They say: “Unify your existing devices into one powerful GPU: iPhone, iPad, Android, Mac, NVIDIA, Raspberry Pi, pretty much any device!

People say: “It requires mlx but it is an Apple silicon-only library as far as I can tell. How is it supposed to be (I quote) “iPhone, iPad, Android, Mac, Linux, pretty much any device” ? Has it been tested on anything else than the author’s MacBook ?

So let’s check it out!

My setup is RTX 3060 12 GB VRAM. It runs on Linux/NVIDIA with default tinygrad runtime. On Mac it will be MLX runtime. Communication is over regular network. It uses CUDA toolkit and cuDNN library (deep neural network).

Quick comparison of Exo and Ollama running Llama 3.2:1b

Fact: Ollama server loads and executes models faster than Exo

Running Llama 3.2 1B on single node requires 5.5GB of VRAM. No, you can’t use multiple GPUs in single node. I tried different ways, but it does not work, there is feature request in that matter. T. You should be given chat URL where you can go thru regular web browser. To be sure Exo picks the correct network interface just pass address via –node-host parameter. To start Exo run the following comand:

exo --node-host IP_A

However, the same thing run on Ollama server takes only 2.1GB of VRAM (vs 5.5GB of VRAM on Exo) and can be even run on CPU/RAM. Speed of token generation thru Ollama server is way higher than on Exo.

sudo docker run -d --gpus=all -v ollama:/root/.ollama -p 11434:11434 --name ollama ollama/ollama
sudo docker exec -it ollama ollama run llama3.2:1b

So, in this cursory (narrow) comparison, Ollama server is ahead both in terms of memory consumption and speed of generation. At this point they both give somehow usable answers/content. Let’s push it to work more harder trying 3.2:3b. Well, first with Exo:

With no luck. It tried to allocate more than 12GB of VRAM in single node. Let’s try it with Ollama server for comparison:

It gave me quite long story. It fit into memory by using only 3.3GB of VRAM. With Llama 3.1:8b it puts 6.1GB of VRAM. It can generate OpenSCAD source code for 3D desigs, so it is quite useful. With Ollama I start even run QwQ with 20B parameters taking 11GB VRAM and 10GB of RAM utilizing 1000% of CPU, which translates losely to 10vCPU at 100%. It can also provide me with OpenSCAD code, however much slower than using smaller models like 3b or 8b Llamas, few seconds comparing to few minutes of generation.
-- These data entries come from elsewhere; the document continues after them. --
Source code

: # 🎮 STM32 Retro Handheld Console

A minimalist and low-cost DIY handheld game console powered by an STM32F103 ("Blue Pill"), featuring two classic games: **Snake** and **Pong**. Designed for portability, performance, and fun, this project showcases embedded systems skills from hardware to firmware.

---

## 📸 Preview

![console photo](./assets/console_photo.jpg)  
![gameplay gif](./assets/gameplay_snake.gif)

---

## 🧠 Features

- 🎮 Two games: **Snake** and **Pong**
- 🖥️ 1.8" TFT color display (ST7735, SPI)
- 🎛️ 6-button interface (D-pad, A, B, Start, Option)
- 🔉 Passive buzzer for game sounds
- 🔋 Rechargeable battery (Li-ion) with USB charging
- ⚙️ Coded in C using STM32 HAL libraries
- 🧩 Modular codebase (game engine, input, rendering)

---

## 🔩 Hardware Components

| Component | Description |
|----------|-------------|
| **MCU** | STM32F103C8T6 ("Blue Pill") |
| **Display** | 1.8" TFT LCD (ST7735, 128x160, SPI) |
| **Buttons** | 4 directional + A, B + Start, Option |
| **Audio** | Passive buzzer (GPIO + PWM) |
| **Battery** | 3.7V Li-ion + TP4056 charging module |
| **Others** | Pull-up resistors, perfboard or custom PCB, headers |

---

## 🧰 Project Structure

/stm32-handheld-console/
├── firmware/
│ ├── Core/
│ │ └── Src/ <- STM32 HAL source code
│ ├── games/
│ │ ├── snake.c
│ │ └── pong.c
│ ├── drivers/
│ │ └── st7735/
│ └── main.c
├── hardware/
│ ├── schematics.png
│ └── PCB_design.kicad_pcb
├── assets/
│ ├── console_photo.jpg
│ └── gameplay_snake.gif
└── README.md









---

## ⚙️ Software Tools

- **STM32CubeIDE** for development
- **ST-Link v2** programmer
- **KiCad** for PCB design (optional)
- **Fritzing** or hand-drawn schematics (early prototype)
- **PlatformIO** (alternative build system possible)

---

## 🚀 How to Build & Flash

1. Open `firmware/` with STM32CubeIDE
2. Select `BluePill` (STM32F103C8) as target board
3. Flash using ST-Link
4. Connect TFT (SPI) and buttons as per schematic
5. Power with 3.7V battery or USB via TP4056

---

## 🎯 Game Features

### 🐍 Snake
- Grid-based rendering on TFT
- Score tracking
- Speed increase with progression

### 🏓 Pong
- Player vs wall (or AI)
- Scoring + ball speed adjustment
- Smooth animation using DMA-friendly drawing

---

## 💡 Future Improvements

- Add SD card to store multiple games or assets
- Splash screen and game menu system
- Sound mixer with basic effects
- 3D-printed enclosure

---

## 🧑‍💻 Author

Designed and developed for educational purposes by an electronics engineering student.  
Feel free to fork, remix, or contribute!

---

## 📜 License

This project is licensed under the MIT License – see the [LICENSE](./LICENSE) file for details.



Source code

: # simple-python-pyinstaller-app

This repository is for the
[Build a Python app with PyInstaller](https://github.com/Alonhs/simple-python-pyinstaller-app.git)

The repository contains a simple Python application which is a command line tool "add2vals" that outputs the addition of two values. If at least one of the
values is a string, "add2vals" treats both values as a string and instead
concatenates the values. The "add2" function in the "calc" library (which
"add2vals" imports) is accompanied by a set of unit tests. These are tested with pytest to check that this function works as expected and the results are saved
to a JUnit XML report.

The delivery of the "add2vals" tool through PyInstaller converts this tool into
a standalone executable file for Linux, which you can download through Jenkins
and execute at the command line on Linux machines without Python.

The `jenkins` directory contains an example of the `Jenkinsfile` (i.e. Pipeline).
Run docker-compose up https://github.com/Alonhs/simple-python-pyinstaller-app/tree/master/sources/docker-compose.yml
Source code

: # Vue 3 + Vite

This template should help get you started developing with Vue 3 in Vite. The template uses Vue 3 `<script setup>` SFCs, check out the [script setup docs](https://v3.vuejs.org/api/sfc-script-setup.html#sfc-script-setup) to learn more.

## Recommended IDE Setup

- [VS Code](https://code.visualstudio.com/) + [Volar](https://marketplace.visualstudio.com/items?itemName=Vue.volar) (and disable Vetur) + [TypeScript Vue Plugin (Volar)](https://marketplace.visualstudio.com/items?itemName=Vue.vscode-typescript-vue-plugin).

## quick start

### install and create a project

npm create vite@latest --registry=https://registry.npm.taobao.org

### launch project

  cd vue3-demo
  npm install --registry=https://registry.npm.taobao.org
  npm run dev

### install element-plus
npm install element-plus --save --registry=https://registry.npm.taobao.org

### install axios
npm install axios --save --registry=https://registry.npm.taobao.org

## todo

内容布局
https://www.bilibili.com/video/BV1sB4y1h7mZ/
Add second node to Exo cluster

Fact: still absurd results

Now lets add secondary node to Exo cluster to see if it correctly will handle two nodes, each with RTX 3060 12GB, giving a total VRAM of 24GB. It says that combined I have 52 TFLOPS. However from Exo source code study I know that this is hard coded:

Same thing with models available thru TinyChat (web browser UI for Exo):

Models structure contains Tinygrad and MLX versions separately as they are different format. Downloading models from HuggingFace. I tried to replace models URL to run different onces, with no luck. I may find similar models from unsloth with same number of layers etc but I skipped this idea as it is not so important to be honest. Lets try with “built-in” models.

So I have now 52 TFLOPS divided into two nodes communicating over network. I restarted both Exo programs to clear out VRAM from previous tests to be sure that we run from ground zero. I aksed Llama 3.2:1B to generated OpenSCAD code. It took 26 seconds to first token, 9 tokens/s, gives totally absurd result and takes around 9GB VRAM in total across two nodes (4GB and 5GB).

Bigger models

Fact: Exo is full of weird bugs and undocumented features

So… away from perfect but it works. Let’s try with bigger model, which does not fit in Exo on single node cluster.

I loaded Llama 3.2:3B and it took over 8GB of VRAM on each node, giving 16GB of VRAM in total. Same question about OpenSCAD code with better results (not valid still…), however still with infinite loop in the end.

I thought that switching to v1.0 tag will be good idea. I was wrong:

There are some issue with downloading models also. They are kept in ~/.cache/exo/downloads folder, but not recognized somehow properly, which leads to downloading it once again over and over again.

Ubuntu 24

Fact: bugs are not because Ubuntu 22 or 24

In previous sections of this article I used Ubuntu 22 with NVIDIA 3060 12GB. It contains Python 3.10 and manually installed Python 3.12 with PIP 3.12. I came across GitHub issue where I found some hint about running Exo on a system with Python 3.10:

https://github.com/exo-explore/exo/issues/521

So I decided to reinstall my lab servers from Ubuntu 22 into 24.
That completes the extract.